Following up on the earlier check of DMOZ domains against SURBL data, I applied some of Quinlan's suggestions and grabbed different revisions of the DMOZ data and joined (intersected) them in order to eliminate changes due to things like editor- removed spammer/abuser domains, etc. This also means that new additions are ignored, but the corpus is so large that the benefits of capturing editor removals is probably more important.
Snapshots are the three most recent available from 9/9/04, 9/25/04 and 10/7/04 (file dates) are intersected, resulting in fewer records (only those that are constant across all three snapshots):
http://rdf.dmoz.org/rdf/archive/
Here are the line, word and character counts:
2300851 2300851 38065969 dmoz.srt
1169 11690 123909 dmoz-blocklist.summed.txt 1141 11410 120860 dmoz-blocklist.ws 1169 1169 17977 dmoz-blocklist.txt 7394 7394 97011 dmoz-whitelist.txt
The above are revised versions of joins on blocklists, with list info, with ws hits, with just domains, and against the whitelist.

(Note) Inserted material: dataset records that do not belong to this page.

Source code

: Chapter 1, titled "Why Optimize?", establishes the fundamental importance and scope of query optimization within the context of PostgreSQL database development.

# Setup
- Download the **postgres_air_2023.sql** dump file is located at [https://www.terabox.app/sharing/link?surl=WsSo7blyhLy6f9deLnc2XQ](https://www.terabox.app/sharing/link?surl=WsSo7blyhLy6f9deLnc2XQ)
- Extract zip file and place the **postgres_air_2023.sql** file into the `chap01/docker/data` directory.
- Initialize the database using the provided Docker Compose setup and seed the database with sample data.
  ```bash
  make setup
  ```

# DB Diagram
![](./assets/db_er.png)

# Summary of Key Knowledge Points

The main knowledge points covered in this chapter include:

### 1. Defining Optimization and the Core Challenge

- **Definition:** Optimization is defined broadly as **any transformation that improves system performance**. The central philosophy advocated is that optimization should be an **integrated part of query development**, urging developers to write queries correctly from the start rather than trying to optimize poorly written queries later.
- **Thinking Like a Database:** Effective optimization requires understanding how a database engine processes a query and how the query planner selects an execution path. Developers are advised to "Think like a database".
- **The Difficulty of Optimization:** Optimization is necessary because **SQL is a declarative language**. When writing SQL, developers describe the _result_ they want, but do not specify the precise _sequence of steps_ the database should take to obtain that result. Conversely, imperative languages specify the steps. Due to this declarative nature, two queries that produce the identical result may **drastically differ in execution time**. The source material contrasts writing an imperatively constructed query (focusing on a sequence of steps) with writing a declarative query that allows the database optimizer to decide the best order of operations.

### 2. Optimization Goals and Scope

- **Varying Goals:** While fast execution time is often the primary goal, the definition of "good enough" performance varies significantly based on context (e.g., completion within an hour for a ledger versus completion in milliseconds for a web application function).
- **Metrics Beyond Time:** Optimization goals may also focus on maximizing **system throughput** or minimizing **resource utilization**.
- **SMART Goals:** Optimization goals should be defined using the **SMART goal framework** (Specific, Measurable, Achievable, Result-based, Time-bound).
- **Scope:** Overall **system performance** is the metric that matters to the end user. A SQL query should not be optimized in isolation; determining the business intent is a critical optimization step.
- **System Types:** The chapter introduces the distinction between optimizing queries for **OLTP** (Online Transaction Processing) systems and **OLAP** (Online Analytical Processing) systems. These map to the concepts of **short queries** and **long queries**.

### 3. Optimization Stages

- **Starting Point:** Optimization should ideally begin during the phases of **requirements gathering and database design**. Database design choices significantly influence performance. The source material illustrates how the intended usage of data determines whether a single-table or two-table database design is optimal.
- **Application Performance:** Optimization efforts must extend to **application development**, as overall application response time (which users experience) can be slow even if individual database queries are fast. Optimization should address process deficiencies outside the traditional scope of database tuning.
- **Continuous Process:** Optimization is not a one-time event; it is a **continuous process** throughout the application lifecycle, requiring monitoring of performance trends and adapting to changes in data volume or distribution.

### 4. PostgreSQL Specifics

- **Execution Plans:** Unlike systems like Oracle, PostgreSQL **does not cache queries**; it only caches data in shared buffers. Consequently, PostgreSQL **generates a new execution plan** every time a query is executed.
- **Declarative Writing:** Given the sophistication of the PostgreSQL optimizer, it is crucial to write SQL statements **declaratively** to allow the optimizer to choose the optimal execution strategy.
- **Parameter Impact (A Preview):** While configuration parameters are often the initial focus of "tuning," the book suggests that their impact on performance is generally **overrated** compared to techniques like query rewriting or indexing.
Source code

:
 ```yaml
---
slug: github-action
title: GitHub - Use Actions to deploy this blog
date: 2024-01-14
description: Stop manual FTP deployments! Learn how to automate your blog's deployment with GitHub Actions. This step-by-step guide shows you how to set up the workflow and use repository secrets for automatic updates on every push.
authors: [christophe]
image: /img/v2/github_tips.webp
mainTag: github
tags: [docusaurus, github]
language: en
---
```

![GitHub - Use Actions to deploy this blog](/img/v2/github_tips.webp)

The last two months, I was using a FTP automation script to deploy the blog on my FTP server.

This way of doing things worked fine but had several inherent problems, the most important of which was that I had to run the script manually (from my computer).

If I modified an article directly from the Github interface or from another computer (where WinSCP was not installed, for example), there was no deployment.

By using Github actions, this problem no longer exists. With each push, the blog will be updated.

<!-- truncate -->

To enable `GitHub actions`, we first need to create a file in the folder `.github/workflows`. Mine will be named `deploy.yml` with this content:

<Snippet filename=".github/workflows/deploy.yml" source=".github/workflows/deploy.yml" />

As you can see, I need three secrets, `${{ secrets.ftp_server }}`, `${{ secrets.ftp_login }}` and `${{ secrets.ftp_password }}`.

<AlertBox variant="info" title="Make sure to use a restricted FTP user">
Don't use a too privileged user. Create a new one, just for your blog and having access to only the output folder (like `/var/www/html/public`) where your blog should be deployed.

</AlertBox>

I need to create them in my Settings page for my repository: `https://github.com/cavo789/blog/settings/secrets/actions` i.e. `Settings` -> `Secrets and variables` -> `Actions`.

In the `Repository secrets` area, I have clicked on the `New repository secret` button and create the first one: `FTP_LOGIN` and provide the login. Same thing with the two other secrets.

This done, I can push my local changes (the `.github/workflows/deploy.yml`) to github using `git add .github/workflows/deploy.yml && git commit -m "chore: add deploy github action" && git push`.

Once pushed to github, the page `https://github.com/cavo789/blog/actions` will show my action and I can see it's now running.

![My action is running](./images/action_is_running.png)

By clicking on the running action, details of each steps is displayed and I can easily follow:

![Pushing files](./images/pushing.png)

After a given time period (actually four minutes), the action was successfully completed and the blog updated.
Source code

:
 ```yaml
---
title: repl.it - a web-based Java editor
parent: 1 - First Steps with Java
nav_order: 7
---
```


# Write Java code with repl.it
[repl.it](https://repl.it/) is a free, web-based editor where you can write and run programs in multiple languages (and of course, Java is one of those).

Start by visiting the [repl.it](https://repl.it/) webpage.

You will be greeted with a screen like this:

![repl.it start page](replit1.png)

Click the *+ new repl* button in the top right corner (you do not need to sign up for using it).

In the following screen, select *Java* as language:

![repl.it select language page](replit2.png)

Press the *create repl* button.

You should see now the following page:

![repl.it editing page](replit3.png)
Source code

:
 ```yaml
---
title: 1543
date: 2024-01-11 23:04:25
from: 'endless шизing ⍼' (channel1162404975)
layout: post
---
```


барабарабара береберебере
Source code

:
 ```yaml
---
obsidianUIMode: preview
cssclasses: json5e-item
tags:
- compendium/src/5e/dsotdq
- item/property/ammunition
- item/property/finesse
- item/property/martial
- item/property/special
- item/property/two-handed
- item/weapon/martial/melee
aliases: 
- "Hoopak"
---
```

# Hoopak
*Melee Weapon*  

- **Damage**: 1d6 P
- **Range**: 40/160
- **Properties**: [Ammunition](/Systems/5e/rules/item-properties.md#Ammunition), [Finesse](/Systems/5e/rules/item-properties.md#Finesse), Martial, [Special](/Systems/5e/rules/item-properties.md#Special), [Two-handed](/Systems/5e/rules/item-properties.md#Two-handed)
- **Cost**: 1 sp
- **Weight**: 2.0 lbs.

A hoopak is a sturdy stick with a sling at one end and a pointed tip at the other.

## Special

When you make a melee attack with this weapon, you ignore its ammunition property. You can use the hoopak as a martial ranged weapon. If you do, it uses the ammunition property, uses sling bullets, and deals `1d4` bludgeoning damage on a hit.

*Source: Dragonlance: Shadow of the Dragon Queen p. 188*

These are in the whitelists directory, though we are still *not* applying the dmoz domains as whitelists:
http://spamcheck.freeapp.net/whitelists/
The previous dmoz (9/25 version only IIRC) and hits are archived as:
2326173 2326173 38494184 dmoz.srt1
1338 13380 141946 dmoz-blocklist1.summed.txt 1173 11730 124298 dmoz-blocklist1.ws 1338 1338 20533 dmoz-blocklist1.txt 7375 7375 96720 dmoz-whitelist1.txt __
I was also able to grab 4 snapshots of the wikipedia, all sections (all languages). Only the two most recent snapshots had comparable numbers of sections so I used only those two. Using only two sets may be ok, since these are much smaller corpora and there's probably more hand-editing of them.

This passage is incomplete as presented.